**Your assignment**.
Find every line below with the word "NOTE" in it, and copy each one.

**Information shown**.

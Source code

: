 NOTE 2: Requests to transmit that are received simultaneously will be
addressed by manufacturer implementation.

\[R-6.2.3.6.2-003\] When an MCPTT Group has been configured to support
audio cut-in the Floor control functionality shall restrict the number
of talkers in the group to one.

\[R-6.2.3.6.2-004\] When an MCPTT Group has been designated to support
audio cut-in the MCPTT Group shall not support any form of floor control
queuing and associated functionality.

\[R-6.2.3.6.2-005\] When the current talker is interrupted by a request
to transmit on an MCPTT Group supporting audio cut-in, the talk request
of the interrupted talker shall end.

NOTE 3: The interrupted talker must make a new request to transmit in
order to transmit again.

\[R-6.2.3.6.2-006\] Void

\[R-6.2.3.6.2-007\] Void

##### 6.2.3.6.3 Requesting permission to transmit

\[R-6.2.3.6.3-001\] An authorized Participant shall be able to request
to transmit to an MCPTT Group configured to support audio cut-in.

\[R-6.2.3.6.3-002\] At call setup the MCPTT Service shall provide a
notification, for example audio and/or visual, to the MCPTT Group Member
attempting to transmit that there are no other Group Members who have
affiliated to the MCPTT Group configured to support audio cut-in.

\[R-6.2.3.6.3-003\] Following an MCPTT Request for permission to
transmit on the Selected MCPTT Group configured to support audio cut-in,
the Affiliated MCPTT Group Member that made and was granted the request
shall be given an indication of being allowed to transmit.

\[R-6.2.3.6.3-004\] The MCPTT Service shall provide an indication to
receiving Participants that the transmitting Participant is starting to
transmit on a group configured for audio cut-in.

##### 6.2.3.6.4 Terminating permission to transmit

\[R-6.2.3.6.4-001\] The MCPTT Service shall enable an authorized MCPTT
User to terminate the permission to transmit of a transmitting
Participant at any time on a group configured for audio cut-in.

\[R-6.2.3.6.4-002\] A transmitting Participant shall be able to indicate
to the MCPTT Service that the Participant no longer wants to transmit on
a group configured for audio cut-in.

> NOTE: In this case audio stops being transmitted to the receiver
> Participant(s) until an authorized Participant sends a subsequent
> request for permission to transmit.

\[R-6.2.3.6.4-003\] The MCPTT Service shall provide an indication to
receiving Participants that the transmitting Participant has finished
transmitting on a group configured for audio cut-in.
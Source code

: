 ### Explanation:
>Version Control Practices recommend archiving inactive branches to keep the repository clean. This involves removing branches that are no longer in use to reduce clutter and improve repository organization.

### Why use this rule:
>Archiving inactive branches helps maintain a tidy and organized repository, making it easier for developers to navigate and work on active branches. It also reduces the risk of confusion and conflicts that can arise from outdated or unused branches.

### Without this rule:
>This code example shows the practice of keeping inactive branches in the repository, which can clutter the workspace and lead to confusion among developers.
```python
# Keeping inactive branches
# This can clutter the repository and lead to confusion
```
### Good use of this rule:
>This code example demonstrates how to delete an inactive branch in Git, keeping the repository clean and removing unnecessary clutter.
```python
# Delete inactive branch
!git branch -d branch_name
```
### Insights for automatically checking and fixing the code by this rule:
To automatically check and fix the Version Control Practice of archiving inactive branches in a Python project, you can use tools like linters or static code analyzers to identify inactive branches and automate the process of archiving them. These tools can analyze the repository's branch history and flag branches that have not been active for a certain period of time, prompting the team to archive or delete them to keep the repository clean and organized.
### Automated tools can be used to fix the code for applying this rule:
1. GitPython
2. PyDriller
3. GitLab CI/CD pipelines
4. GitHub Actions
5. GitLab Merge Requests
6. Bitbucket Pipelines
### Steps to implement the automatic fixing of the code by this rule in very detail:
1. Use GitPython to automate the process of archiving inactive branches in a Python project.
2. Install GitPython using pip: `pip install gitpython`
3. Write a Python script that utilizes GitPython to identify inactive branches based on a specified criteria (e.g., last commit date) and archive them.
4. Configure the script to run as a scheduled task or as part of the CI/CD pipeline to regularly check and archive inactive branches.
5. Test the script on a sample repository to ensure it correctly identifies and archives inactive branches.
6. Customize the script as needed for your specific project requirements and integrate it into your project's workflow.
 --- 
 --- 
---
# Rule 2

**Solution**.
: NOTE 2: Requests to transmit that are received simultaneously will be
NOTE 3: The interrupted talker must make a new request to transmit in
> NOTE: In this case audio stops being transmitted to the receiver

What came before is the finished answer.